Re: [PATCH 3/5] dmaengine: plx-dma: Introduce PLX DMA engine PCI driver skeleton

From: Logan Gunthorpe
Date: Tue Nov 12 2019 - 12:22:54 EST




On 2019-11-11 11:09 p.m., Vinod Koul wrote:
> On 11-11-19, 10:50, Logan Gunthorpe wrote:
>>
>>
>> On 2019-11-09 10:35 a.m., Vinod Koul wrote:
>>> On 22-10-19, 15:46, Logan Gunthorpe wrote:
>>>> +static irqreturn_t plx_dma_isr(int irq, void *devid)
>>>> +{
>>>> + return IRQ_HANDLED;
>>>
>>> ??
>>
>> Yes, sorry this is more of an artifact of how I chose to split the
>> patches up. The ISR is filled-in in patch 4.
>
> lets move this code in all including isr registration in patch 4 then :)

Ok, I'll rework that for the next submission.

>>>> + */
>>>> + schedule_work(&plxdev->release_work);
>>>> +}
>>>> +
>>>> +static void plx_dma_put(struct plx_dma_dev *plxdev)
>>>> +{
>>>> + kref_put(&plxdev->ref, plx_dma_release);
>>>> +}
>>>> +
>>>> +static int plx_dma_alloc_chan_resources(struct dma_chan *chan)
>>>> +{
>>>> + struct plx_dma_dev *plxdev = chan_to_plx_dma_dev(chan);
>>>> +
>>>> + kref_get(&plxdev->ref);
>>>
>>> why do you need to do this?
>>
>> This has to do with being able to probably unbind while a channel is in
>> use. If we don't hold a reference to the struct plx_dma_dev between
>> alloc_chan_resources() and free_chan_resources() then it will panic if a
>> call back is called after plx_dma_remove(). The way I've done it, once a
>
> which callback?

Any callback that tries to obtain the free'd plx_dma_dev structure. (So
plx_dma_free_chan_resources(), plx_dma_prep_memcpy(),
plx_dma_issue_pending(), plx_dma_tx_status()).

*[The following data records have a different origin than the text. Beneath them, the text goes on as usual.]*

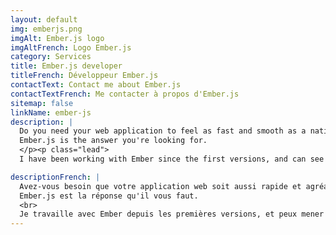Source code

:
 ```yaml
---
layout: default
img: emberjs.png
imgAlt: Ember.js logo
imgAltFrench: Logo Ember.js
category: Services
title: Ember.js developer
titleFrench: Développeur Ember.js
contactText: Contact me about Ember.js
contactTextFrench: Me contacter à propos d'Ember.js
sitemap: false
linkName: ember-js
description: |
  Do you need your web application to feel as fast and smooth as a native application?
  Ember.js is the answer you're looking for.
  </p><p class="lead">
  I have been working with Ember since the first versions, and can see your project through.

descriptionFrench: |
  Avez-vous besoin que votre application web soit aussi rapide et agréable qu'une application native?
  Ember.js est la réponse qu'il vous faut.
  <br>
  Je travaille avec Ember depuis les premières versions, et peux mener votre projet à bout.
---
```

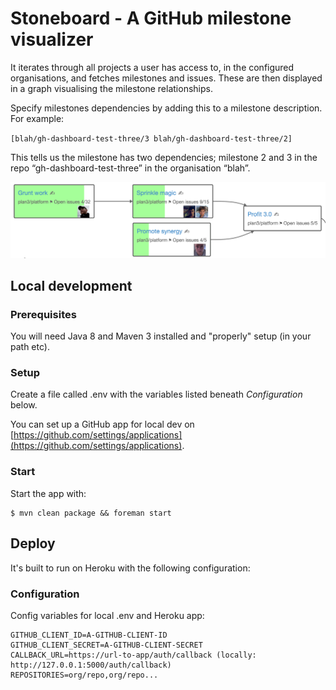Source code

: # Stoneboard - A GitHub milestone visualizer

It iterates through all projects a user has access to, in the configured organisations, and fetches milestones and issues. These are then displayed in a graph visualising the milestone relationships.

Specify milestones dependencies by adding this to a milestone description. For example:

`[blah/gh-dashboard-test-three/3 blah/gh-dashboard-test-three/2]`

This tells us the milestone has two dependencies; milestone 2 and 3 in the repo “gh-dashboard-test-three” in the organisation “blah”.

![example](stoneboard-example.png)

## Local development

### Prerequisites

You will need Java 8 and Maven 3 installed and "properly" setup (in your path etc).

### Setup

Create a file called .env with the variables listed beneath _Configuration_ below.

You can set up a GitHub app for local dev on [https://github.com/settings/applications](https://github.com/settings/applications).

### Start

Start the app with:
    
    $ mvn clean package && foreman start

## Deploy

It's built to run on Heroku with the following configuration:
    
### Configuration

Config variables for local .env and Heroku app:

```
GITHUB_CLIENT_ID=A-GITHUB-CLIENT-ID
GITHUB_CLIENT_SECRET=A-GITHUB-CLIENT-SECRET
CALLBACK_URL=https://url-to-app/auth/callback (locally: http://127.0.0.1:5000/auth/callback)
REPOSITORIES=org/repo,org/repo...
```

>> device is removed, subsequent calls to dma_prep_memcpy() will fail (see
>> ring_active).
>>
>> struct plx_dma_dev needs to be alive between plx_dma_probe() and
>> plx_dma_remove(), and between calls to alloc_chan_resources() and
>> free_chan_resources(). So we use a reference count to ensure this.
>
> and that is why we hold module reference so we don't go away without
> cleanup

No, that's wrong. The module reference will prevent the module and the
functions within it from going away. It doesn't prevent the driver from
being unbound which normally causes the devices' structure from being
freed. Most drivers will free the structure containing the DMA engine on
the remove() call, so even if the module is still around, its functions
will still be called with a freed pointer. We're taking a reference on
the pointer to ensure it's not freed while dmaengine users still have a
reference to it.

>>>> +static void plx_dma_release_work(struct work_struct *work)
>>>> +{
>>>> + struct plx_dma_dev *plxdev = container_of(work, struct plx_dma_dev,
>>>> + release_work);
>>>> +
>>>> + dma_async_device_unregister(&plxdev->dma_dev);
>>>> + put_device(plxdev->dma_dev.dev);
>>>> + kfree(plxdev);
>>>> +}
>>>> +
>>>> +static void plx_dma_release(struct kref *ref)
>>>> +{
>>>> + struct plx_dma_dev *plxdev = container_of(ref, struct plx_dma_dev, ref);
>>>> +
>>>> + /*
>>>> + * The dmaengine reference counting and locking is a bit of a
>>>> + * mess so we have to work around it a bit here. We might put
>>>> + * the reference while the dmaengine holds the dma_list_mutex
>>>> + * which means we can't call dma_async_device_unregister() directly
>>>> + * here and it must be delayed.
>>>
>>> why is that, i have not heard any complaints about locking, can you
>>> elaborate on why you need to do this?
>>
>> Per the above explanation, we need to call plx_dma_put() in
>> plx_dma_free_chan_resources(); and plx_dma_release() is when we can call
>> dma_async_device_unregister() (seeing that's when we know there are no
>> longer any active channels).
>>
>> However, dma_chan_put() (which calls device_free_chan_resources()) holds
>> the dma_list_mutex and dma_async_device_unregister() tries to take the
>> dma_list_mutex so, if we call unregister inside free_chan_resources we
>> would deadlock.
>
> yes as we are not expecting someone to unregister in
> device_free_chan_resources(), that is for freeing up resources.
>
> You are expected to unregister in .remove!
>
> Can you explain me why unregister cant be done in remove? I think I am
> still missing some detail for this case.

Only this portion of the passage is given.